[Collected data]
..............................
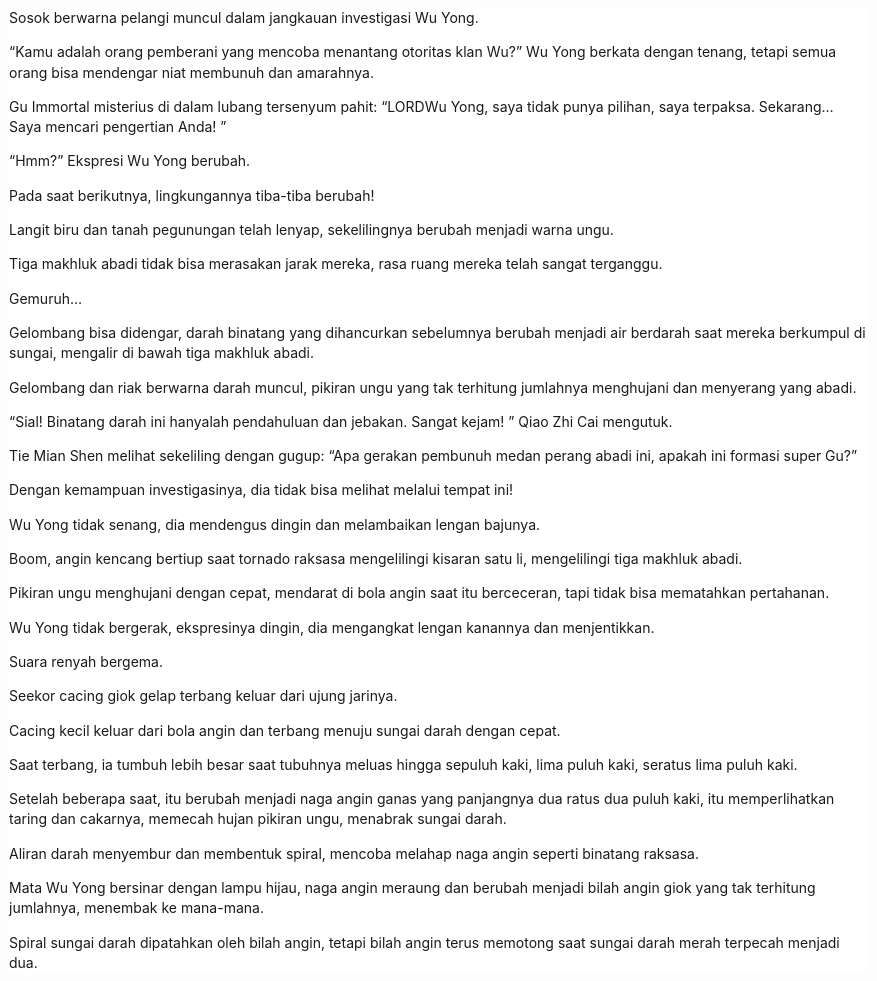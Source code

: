 Sosok berwarna pelangi muncul dalam jangkauan investigasi Wu Yong.

“Kamu adalah orang pemberani yang mencoba menantang otoritas klan Wu?” Wu Yong berkata dengan tenang, tetapi semua orang bisa mendengar niat membunuh dan amarahnya.

Gu Immortal misterius di dalam lubang tersenyum pahit: “LORDWu Yong, saya tidak punya pilihan, saya terpaksa. Sekarang… Saya mencari pengertian Anda! ”

“Hmm?” Ekspresi Wu Yong berubah.

Pada saat berikutnya, lingkungannya tiba-tiba berubah!

Langit biru dan tanah pegunungan telah lenyap, sekelilingnya berubah menjadi warna ungu.

Tiga makhluk abadi tidak bisa merasakan jarak mereka, rasa ruang mereka telah sangat terganggu.

Gemuruh…

Gelombang bisa didengar, darah binatang yang dihancurkan sebelumnya berubah menjadi air berdarah saat mereka berkumpul di sungai, mengalir di bawah tiga makhluk abadi.

Gelombang dan riak berwarna darah muncul, pikiran ungu yang tak terhitung jumlahnya menghujani dan menyerang yang abadi.

“Sial! Binatang darah ini hanyalah pendahuluan dan jebakan. Sangat kejam! ” Qiao Zhi Cai mengutuk.

Tie Mian Shen melihat sekeliling dengan gugup: “Apa gerakan pembunuh medan perang abadi ini, apakah ini formasi super Gu?”

Dengan kemampuan investigasinya, dia tidak bisa melihat melalui tempat ini!

Wu Yong tidak senang, dia mendengus dingin dan melambaikan lengan bajunya.

Boom, angin kencang bertiup saat tornado raksasa mengelilingi kisaran satu li, mengelilingi tiga makhluk abadi.

Pikiran ungu menghujani dengan cepat, mendarat di bola angin saat itu berceceran, tapi tidak bisa mematahkan pertahanan.

Wu Yong tidak bergerak, ekspresinya dingin, dia mengangkat lengan kanannya dan menjentikkan.

Suara renyah bergema.



Seekor cacing giok gelap terbang keluar dari ujung jarinya.

Cacing kecil keluar dari bola angin dan terbang menuju sungai darah dengan cepat.

Saat terbang, ia tumbuh lebih besar saat tubuhnya meluas hingga sepuluh kaki, lima puluh kaki, seratus lima puluh kaki.

Setelah beberapa saat, itu berubah menjadi naga angin ganas yang panjangnya dua ratus dua puluh kaki, itu memperlihatkan taring dan cakarnya, memecah hujan pikiran ungu, menabrak sungai darah.

Aliran darah menyembur dan membentuk spiral, mencoba melahap naga angin seperti binatang raksasa.

Mata Wu Yong bersinar dengan lampu hijau, naga angin meraung dan berubah menjadi bilah angin giok yang tak terhitung jumlahnya, menembak ke mana-mana.

Spiral sungai darah dipatahkan oleh bilah angin, tetapi bilah angin terus memotong saat sungai darah merah terpecah menjadi dua.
..............................
* **EXERCISE AIM**
Return a copy of every line in the records that includes the string "keluar".

* **WORKED SOLUTION**
Seekor cacing giok gelap terbang keluar dari ujung jarinya.
Cacing kecil keluar dari bola angin dan terbang menuju sungai darah dengan cepat.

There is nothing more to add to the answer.